§ **What needs to be done**
Locate the string "CNNs" in the listing below. Copy every line where it is found.

(Data under study Opens)

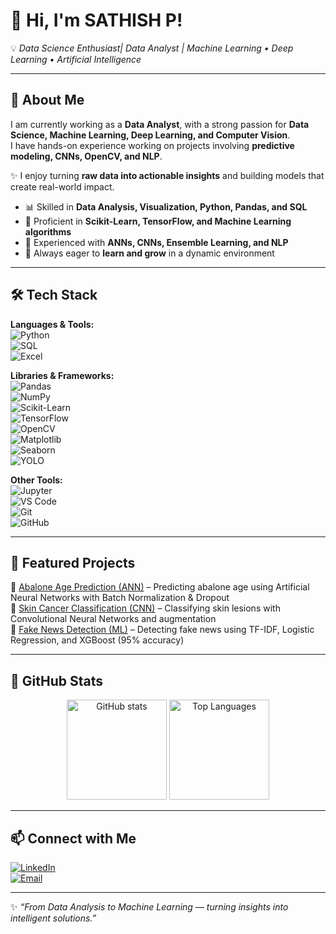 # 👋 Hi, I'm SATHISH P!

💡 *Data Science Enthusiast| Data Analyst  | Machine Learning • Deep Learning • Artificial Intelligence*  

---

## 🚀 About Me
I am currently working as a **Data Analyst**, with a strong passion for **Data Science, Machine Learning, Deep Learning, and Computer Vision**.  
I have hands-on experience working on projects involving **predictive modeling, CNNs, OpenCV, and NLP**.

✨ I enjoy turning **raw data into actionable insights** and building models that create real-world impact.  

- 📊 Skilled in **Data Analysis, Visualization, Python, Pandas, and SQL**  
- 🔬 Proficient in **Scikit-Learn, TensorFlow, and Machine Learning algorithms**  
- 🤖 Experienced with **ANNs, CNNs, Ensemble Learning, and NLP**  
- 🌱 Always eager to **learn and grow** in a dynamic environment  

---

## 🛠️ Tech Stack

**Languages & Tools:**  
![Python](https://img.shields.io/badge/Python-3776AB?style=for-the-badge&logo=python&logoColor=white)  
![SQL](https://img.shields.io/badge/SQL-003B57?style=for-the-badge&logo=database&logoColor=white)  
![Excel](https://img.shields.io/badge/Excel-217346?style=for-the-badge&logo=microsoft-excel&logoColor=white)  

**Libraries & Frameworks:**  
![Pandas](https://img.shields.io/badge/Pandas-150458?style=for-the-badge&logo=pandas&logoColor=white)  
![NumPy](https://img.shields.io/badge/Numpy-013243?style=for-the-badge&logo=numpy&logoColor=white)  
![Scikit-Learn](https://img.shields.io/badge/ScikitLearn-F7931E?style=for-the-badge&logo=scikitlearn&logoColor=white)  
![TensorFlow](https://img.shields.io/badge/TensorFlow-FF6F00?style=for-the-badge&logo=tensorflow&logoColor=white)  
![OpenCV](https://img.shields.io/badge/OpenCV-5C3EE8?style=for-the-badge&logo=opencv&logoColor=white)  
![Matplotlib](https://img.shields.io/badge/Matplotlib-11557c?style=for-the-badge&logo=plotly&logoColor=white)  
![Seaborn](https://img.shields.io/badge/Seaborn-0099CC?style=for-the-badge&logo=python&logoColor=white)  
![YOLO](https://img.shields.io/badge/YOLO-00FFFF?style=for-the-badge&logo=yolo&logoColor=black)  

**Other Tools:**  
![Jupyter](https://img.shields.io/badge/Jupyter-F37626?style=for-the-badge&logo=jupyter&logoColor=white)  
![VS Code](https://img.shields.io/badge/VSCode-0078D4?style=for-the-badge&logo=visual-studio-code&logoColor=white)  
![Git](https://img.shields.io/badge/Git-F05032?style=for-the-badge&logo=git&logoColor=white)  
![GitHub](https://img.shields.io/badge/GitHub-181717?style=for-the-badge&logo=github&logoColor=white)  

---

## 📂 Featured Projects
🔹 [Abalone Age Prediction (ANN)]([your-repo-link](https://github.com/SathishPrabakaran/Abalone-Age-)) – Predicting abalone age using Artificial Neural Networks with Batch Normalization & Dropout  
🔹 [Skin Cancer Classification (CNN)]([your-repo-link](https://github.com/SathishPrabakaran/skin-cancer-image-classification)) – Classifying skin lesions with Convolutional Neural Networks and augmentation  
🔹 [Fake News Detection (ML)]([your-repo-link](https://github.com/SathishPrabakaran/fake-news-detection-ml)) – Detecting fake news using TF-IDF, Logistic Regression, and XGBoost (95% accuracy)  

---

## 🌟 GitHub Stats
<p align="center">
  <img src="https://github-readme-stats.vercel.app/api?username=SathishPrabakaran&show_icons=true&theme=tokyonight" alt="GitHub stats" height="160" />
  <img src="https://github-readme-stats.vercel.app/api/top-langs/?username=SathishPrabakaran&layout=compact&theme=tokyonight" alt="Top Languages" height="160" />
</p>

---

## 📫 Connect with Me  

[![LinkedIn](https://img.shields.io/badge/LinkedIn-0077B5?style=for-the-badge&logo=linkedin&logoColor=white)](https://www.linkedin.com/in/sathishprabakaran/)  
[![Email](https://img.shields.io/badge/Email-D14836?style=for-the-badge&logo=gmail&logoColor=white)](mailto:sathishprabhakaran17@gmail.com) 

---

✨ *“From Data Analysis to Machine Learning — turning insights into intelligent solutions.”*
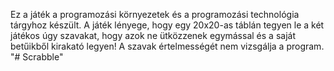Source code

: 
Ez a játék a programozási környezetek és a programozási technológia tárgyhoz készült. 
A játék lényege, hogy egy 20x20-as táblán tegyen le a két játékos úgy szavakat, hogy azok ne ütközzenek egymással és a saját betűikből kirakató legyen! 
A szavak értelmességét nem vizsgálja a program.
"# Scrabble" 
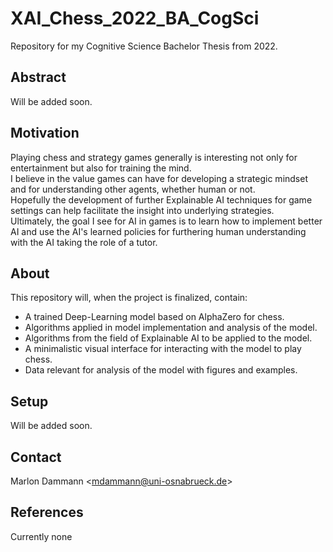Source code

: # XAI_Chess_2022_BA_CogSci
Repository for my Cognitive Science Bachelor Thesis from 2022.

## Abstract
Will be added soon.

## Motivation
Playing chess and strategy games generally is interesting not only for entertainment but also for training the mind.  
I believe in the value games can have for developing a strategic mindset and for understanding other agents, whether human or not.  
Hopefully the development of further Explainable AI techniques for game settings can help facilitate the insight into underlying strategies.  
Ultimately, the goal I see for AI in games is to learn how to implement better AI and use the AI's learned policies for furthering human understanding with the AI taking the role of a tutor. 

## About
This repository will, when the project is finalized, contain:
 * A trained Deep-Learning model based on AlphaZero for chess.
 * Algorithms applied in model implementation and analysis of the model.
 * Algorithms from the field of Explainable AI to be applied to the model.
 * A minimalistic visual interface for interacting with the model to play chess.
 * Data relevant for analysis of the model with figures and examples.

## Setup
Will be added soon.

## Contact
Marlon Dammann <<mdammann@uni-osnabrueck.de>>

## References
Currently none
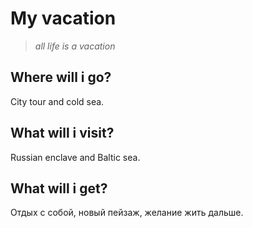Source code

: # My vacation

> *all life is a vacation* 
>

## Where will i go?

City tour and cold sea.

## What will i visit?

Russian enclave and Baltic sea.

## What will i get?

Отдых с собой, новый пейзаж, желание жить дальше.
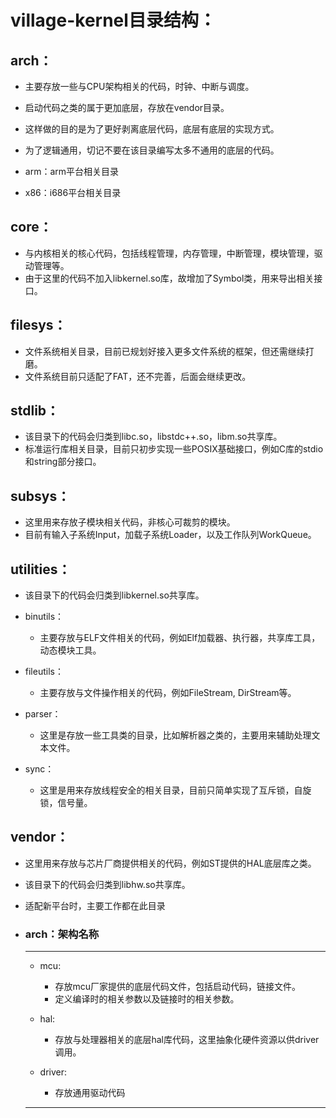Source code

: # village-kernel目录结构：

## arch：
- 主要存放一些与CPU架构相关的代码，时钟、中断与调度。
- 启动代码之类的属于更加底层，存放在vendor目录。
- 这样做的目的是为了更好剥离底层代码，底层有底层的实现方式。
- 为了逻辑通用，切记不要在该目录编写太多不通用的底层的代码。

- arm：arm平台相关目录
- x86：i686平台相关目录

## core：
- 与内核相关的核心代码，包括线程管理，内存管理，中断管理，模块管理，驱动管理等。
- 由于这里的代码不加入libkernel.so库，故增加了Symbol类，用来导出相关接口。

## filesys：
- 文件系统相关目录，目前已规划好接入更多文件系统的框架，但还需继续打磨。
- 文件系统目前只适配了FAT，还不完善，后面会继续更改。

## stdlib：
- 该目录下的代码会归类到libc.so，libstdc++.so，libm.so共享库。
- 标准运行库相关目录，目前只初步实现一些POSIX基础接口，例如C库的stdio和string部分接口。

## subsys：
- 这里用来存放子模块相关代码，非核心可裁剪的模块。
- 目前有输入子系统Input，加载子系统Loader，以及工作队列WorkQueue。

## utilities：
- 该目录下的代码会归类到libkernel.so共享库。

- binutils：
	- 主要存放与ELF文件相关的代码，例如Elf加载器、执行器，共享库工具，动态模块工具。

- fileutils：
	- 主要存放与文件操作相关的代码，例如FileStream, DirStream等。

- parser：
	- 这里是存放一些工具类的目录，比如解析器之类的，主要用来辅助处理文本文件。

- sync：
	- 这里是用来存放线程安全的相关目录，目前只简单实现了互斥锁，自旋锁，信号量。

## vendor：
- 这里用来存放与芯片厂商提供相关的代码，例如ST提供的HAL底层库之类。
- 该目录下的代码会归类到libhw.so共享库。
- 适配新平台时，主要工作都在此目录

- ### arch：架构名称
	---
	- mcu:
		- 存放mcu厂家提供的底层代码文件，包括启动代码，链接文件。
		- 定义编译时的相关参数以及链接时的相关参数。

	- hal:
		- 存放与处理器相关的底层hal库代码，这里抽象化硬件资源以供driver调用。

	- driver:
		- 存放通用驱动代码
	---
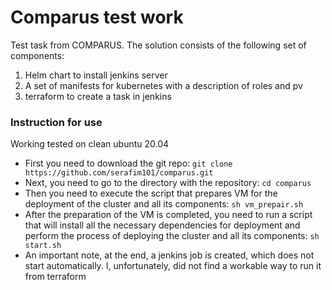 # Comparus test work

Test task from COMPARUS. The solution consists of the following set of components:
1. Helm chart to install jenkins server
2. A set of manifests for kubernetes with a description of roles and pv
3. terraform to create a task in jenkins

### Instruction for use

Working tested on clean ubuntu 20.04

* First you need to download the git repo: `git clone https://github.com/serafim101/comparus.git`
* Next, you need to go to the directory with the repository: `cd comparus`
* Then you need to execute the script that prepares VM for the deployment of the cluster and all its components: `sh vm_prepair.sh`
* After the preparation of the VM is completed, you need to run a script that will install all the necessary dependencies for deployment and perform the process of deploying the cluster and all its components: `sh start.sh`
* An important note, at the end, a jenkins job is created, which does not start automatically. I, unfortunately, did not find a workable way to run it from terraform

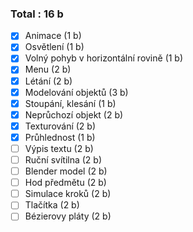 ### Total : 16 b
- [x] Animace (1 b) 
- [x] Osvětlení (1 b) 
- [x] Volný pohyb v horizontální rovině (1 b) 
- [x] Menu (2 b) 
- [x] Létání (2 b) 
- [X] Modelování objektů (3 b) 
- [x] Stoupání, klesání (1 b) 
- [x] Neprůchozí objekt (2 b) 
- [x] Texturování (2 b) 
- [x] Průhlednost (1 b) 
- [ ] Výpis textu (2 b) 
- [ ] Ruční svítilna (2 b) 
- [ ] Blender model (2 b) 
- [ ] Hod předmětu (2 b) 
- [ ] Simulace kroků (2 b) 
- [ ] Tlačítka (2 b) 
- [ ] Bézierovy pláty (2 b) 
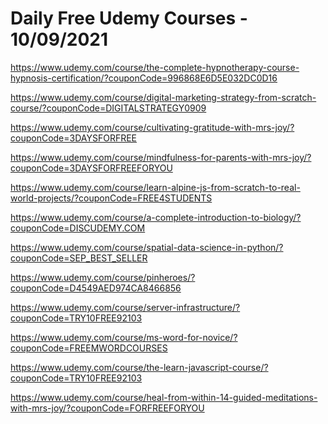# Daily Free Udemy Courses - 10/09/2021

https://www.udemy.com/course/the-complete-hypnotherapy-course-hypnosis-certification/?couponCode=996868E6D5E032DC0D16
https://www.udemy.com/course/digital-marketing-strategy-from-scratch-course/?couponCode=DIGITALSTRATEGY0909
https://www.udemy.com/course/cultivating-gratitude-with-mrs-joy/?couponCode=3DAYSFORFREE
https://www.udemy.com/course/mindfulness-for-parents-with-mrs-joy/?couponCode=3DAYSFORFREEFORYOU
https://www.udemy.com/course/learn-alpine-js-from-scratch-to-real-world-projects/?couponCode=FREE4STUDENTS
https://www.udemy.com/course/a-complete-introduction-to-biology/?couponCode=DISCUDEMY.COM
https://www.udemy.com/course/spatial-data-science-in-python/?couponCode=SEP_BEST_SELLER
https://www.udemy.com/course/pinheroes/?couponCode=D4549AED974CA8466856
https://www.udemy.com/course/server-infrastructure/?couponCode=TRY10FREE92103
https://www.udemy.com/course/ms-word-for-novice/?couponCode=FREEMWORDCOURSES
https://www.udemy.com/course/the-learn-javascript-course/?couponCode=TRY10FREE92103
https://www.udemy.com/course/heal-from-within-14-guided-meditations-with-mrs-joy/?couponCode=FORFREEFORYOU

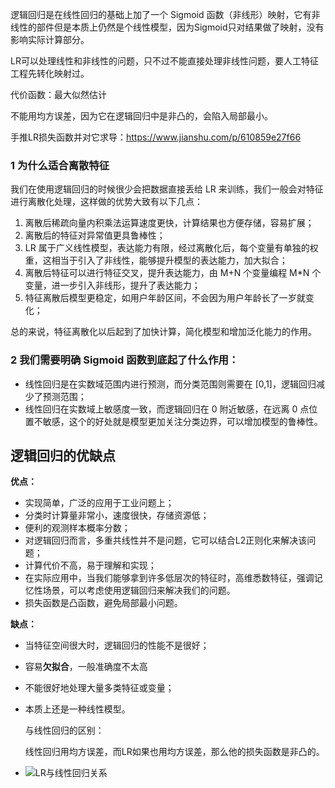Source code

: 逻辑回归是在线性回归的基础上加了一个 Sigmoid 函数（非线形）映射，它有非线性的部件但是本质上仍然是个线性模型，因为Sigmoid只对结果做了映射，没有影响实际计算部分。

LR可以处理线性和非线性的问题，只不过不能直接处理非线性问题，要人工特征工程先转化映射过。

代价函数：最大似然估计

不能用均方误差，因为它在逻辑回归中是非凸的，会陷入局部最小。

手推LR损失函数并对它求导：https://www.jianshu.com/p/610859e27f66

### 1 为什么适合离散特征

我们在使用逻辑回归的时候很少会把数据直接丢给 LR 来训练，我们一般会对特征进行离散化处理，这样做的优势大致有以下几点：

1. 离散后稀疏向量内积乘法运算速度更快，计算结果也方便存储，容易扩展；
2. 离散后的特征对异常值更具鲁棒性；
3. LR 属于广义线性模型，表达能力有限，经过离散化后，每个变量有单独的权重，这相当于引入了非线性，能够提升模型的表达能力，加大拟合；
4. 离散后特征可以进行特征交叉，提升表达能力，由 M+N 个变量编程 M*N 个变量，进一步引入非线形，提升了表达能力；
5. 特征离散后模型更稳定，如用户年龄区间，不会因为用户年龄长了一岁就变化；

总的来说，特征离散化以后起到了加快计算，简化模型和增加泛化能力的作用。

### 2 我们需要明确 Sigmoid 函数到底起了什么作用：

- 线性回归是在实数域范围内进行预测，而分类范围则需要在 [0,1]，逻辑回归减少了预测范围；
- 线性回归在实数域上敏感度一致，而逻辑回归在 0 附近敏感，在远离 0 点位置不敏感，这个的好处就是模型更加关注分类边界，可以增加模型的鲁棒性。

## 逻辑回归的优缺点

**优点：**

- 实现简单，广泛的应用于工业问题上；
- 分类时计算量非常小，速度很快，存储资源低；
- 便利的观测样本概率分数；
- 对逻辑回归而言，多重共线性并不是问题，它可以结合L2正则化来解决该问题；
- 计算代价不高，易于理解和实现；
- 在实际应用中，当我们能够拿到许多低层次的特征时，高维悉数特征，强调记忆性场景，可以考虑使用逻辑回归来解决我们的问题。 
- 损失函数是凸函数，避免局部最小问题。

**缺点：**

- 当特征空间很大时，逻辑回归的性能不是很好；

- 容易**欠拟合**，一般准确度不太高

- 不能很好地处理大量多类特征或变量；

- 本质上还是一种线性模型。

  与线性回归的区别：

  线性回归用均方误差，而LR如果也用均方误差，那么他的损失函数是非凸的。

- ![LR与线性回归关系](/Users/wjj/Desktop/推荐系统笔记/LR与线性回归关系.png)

(Data under study Closes)

§ **Result of the exercise**
I have hands-on experience working on projects involving **predictive modeling, CNNs, OpenCV, and NLP**.
- 🤖 Experienced with **ANNs, CNNs, Ensemble Learning, and NLP**  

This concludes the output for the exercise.